The proposed new parallel FFA Structures For FIR channels are a range effective. Since, around 40% of the zone is spared with this system when contrasted with traditional and existing FFA FIR channel plan. Region effectiveness and rapid is accomplished with new parallel FFA strategy at exceptionally slight expense of force utilization for expansive tap FIR channel. Since, Parallel FIR channels are a zone productive and contained less postpone, so these channels can be utilized as a part of different applications, for example, beat forming FIR channel in WCDMA framework, programming outline radio and flag preparing framework for rapid. In future this work can be reached out for outlining Odd length based FIR channels with less equipment unpredictability.
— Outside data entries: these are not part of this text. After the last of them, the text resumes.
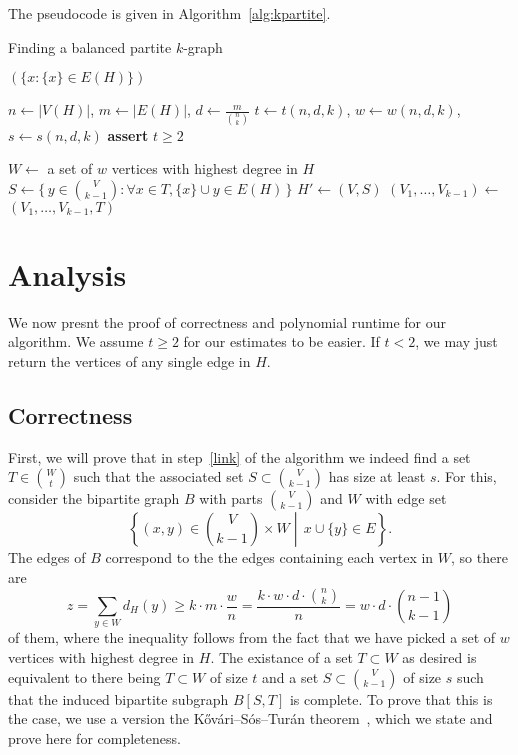 \documentclass[11pt,a4paper]{article}
\theoremstyle{definition}
\begin{document}
The pseudocode is given in Algorithm~\ref{alg:kpartite}.

\begin{algorithm}[H]
    \caption{Finding a balanced partite $k$-graph}
    \label{alg:kpartite}
    \begin{algorithmic}[1]
                \State \Return $(\{x \colon \{x\} \in E(H)\})$
            \EndIf

            \State $n \gets |V(H)|$, $m \gets |E(H)|$, $d \gets \frac{m}{\binom{n}{k}}$
            \State $t \gets t(n, d, k)$, $w \gets w(n, d, k)$, $s \gets s(n, d, k)$
            \State \textbf{assert} $t \ge 2$

            \State $W \gets$ a set of $w$ vertices with highest degree in $H$
                \State $S \gets \{\,y \in \binom{V}{k-1} \colon \forall x \in T, \{x\} \cup y \in E(H)\,\}$
                    \State $H' \gets (V, S)$  
                    \State $(V_1, \dots, V_{k-1}) \gets$ 
                    \State \Return $(V_1, \dots, V_{k-1}, T)$
                \EndIf
            \EndFor
        \EndFunction
    \end{algorithmic}
\end{algorithm}

\section{Analysis}\label{sec:analysis}

We now presnt the proof of correctness and polynomial runtime for our algorithm.
We assume $t \ge 2$ for our estimates to be easier.
If $t < 2$, we may just return the vertices of any single edge in $H$.

\subsection{Correctness}\label{subsec:correctness}

First, we will prove that in step~\ref{link} of the algorithm
we indeed find a set $T \in \binom{W}{t}$ such that the associated set $S \subset \binom{V}{k-1}$ has size at least $s$.
For this, consider the bipartite graph $B$ with parts $\binom{V}{k-1}$ and $W$ with edge set
\[
  \left\{(x, y) \in \binom{V}{k-1} \times W \middle| \, x \cup \{y\} \in E \right\}.
\]
The edges of $B$ correspond to the the edges containing each vertex in $W$, so there are
\[
    z = \sum_{y \in W} d_H(y) \geq k \cdot m \cdot \frac{w}{n} = \frac{k \cdot w \cdot d \cdot \binom{n}{k}}{n} = w \cdot d \cdot \binom{n - 1}{k-1}
\]
of them, where the inequality follows from the fact that we have picked a set of $w$ vertices with highest degree in $H$.
The existance of a set $T \subset W$ as desired is equivalent to there being $T \subset W$ of size $t$ and a set $S \subset \binom{V}{k-1}$ of size $s$
such that the induced bipartite subgraph $B[S, T]$ is complete.
To prove that this is the case,
we use a version the Kővári–Sós–Turán theorem~\cite{Kovari1954},
which we state and prove here for completeness.
\end{document}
# [Dara\* et al., 5(7): July, 2016] ICTM Value: 3.00

## **ISSN: 2277-9655 Impact Factor: 4.116**

## REFERENCES

- [1] Yu-Chi Tsao and Ken Choi, "Area-Efficient Parallel FIR Digital Filter Structures for Symmetric Convolutions Based on Fast FIR Algorithm" IEEE Transactions on Veri Large Scale Integration (VLSI) Systems, vol. 20, no. 2, pp. 366–371, Feb. 2012.
- [2] C. Cheng and K. K. Parhi, "Low-cost parallel FIR structures with 2-stage parallelism," IEEE Trans. Circuits Syst. I, Reg. Papers, vol. 54, no. 2, pp. 280–290, Feb. 2007.
- [3] C. Cheng and K. K. Parhi, "Furthur complexity reduction of parallel FIR filters," in Proc. IEEE Int. Symp. Circuits Syst. (ISCAS 2005), Kobe, Japan, May 2005.
- [4] C. Cheng and K. K. Parhi, "Hardware efficient fast parallel FIR filter structures based on iterated short convolution," IEEE Trans. Circuits Syst. I, Reg. Papers, vol. 51, no. 8, pp. 1492-1500, Aug. 2004.
- [5] J. G. Chung and K. K. Parhi, "Frequency-spectrum-based low-area low-power parallel FIR filter design," EURASIP J. Appl. Signal Process., vol. 2002, no. 9, pp. 444–453, 2002.
- [6] K. K. Parhi, VLSI Digital Signal Processing Systems: Design and Implementation. New York: Wiley, 1999.
- [7] D. A. Parker and K. K. Parhi, "Low-area/power parallel FIR digital filter implementations," J. VLSI Signal Process. Syst., vol. 17, no. 1, pp. 75–92, 1997.
- [8] B.RAmkumar, Harish M Kittur, P.Mahesh kannan "ASIC Implementation of Modified Carry Save Adder" European Journal of Scientific Research ISSN 1450-216X Vol.42 No.1(2010),pp.53-58.
- [9] Z.-J. Mou and P. Duhamel, "Short-length FIR filters and their use in fast nonrecursive filtering," IEEE Trans. Signal Process., vol. 39, no. 6, pp. 1322–1332, Jun. 1991.
- [10] J.I.Acha, "Computational structures for fast implementation of L-path and L-block digital filters," IEEE Trans. Circuit Syst., vol. 36, no. 6, pp. 805-812, Jun.1989.
- [11] K. Parhi, VLSI Digital Signal Processing Systems: Design and Implementation. New York: Wiley, 1999.
- [12] A. Dempster et al., "Designing multiplier blocks with low logic depth," in Proc. ISCAS, May 2002, vol. 6, pp. 773–776.
- [13] S. Vijay et al., "A greedy common subexpression elimination algorithm for implementing FIR filters," in Proc. ISCAS, May 2007, pp. 3461-3464.